### Stored data
╔══

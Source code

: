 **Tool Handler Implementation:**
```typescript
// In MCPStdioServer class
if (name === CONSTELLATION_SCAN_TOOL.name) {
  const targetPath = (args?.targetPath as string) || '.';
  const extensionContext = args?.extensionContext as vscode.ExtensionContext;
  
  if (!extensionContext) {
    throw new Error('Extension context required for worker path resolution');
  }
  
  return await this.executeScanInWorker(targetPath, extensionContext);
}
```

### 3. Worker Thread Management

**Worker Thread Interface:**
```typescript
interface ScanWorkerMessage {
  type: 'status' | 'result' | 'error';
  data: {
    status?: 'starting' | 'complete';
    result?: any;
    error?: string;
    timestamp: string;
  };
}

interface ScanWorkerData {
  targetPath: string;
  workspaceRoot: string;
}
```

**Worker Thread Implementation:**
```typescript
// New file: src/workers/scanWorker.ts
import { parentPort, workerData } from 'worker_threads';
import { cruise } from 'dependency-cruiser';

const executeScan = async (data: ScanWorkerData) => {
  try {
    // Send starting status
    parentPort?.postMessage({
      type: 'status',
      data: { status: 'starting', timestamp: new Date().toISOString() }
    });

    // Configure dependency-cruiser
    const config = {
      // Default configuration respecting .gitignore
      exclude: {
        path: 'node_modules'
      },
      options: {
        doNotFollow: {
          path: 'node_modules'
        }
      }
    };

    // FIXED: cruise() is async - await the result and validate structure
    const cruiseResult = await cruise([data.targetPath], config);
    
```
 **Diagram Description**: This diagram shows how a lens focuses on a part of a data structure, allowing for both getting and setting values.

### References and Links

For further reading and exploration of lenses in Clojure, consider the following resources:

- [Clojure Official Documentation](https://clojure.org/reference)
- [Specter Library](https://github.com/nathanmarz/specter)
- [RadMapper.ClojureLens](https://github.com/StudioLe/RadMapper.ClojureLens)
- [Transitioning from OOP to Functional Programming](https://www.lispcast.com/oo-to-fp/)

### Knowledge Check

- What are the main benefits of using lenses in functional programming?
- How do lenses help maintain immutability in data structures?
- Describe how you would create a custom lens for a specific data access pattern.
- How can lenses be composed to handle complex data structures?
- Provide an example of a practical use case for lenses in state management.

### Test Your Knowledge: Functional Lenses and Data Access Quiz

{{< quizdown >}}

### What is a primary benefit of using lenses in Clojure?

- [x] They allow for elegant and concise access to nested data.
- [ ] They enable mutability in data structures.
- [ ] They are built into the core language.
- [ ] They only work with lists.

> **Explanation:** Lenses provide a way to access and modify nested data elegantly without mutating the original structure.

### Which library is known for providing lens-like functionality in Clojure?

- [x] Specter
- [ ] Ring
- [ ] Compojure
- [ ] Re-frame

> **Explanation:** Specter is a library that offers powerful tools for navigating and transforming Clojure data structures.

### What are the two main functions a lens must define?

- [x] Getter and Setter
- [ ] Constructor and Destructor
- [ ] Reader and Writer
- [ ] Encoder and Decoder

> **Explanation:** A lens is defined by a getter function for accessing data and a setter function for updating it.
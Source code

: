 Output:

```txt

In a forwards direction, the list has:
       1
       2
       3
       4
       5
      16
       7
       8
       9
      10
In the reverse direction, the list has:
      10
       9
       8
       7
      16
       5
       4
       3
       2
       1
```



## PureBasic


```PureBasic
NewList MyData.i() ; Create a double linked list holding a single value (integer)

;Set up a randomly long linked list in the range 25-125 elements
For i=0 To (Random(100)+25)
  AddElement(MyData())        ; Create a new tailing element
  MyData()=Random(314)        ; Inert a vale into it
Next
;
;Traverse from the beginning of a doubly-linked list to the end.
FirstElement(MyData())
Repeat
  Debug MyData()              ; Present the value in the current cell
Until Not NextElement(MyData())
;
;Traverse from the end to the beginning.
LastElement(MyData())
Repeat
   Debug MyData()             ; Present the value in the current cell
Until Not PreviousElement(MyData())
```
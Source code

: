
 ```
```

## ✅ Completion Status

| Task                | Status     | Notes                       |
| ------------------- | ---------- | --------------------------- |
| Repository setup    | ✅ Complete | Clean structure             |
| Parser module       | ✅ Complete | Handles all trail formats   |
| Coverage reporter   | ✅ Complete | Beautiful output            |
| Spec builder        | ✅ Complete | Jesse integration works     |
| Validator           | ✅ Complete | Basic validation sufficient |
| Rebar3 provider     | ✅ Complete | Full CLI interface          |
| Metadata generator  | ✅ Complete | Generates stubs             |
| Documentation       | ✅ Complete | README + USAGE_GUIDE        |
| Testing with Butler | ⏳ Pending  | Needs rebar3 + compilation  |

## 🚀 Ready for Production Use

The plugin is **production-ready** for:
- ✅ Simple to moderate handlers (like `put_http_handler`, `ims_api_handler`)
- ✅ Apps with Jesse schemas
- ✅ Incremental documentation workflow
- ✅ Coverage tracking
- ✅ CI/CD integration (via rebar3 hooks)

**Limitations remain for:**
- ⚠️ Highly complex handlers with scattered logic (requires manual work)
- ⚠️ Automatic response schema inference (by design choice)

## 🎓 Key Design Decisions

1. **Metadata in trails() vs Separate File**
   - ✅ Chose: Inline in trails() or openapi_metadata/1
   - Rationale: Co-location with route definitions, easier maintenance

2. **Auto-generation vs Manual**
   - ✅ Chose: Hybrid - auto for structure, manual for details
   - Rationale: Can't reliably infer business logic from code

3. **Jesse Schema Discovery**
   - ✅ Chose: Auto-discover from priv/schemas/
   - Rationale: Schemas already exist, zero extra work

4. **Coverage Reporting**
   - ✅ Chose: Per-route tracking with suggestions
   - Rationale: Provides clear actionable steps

╚══

### WORK TO COMPLETE
Your task is to copy every line in the entries that holds the string "ScanWorkerData".

### WRITTEN RESPONSE
interface ScanWorkerData {
const executeScan = async (data: ScanWorkerData) => {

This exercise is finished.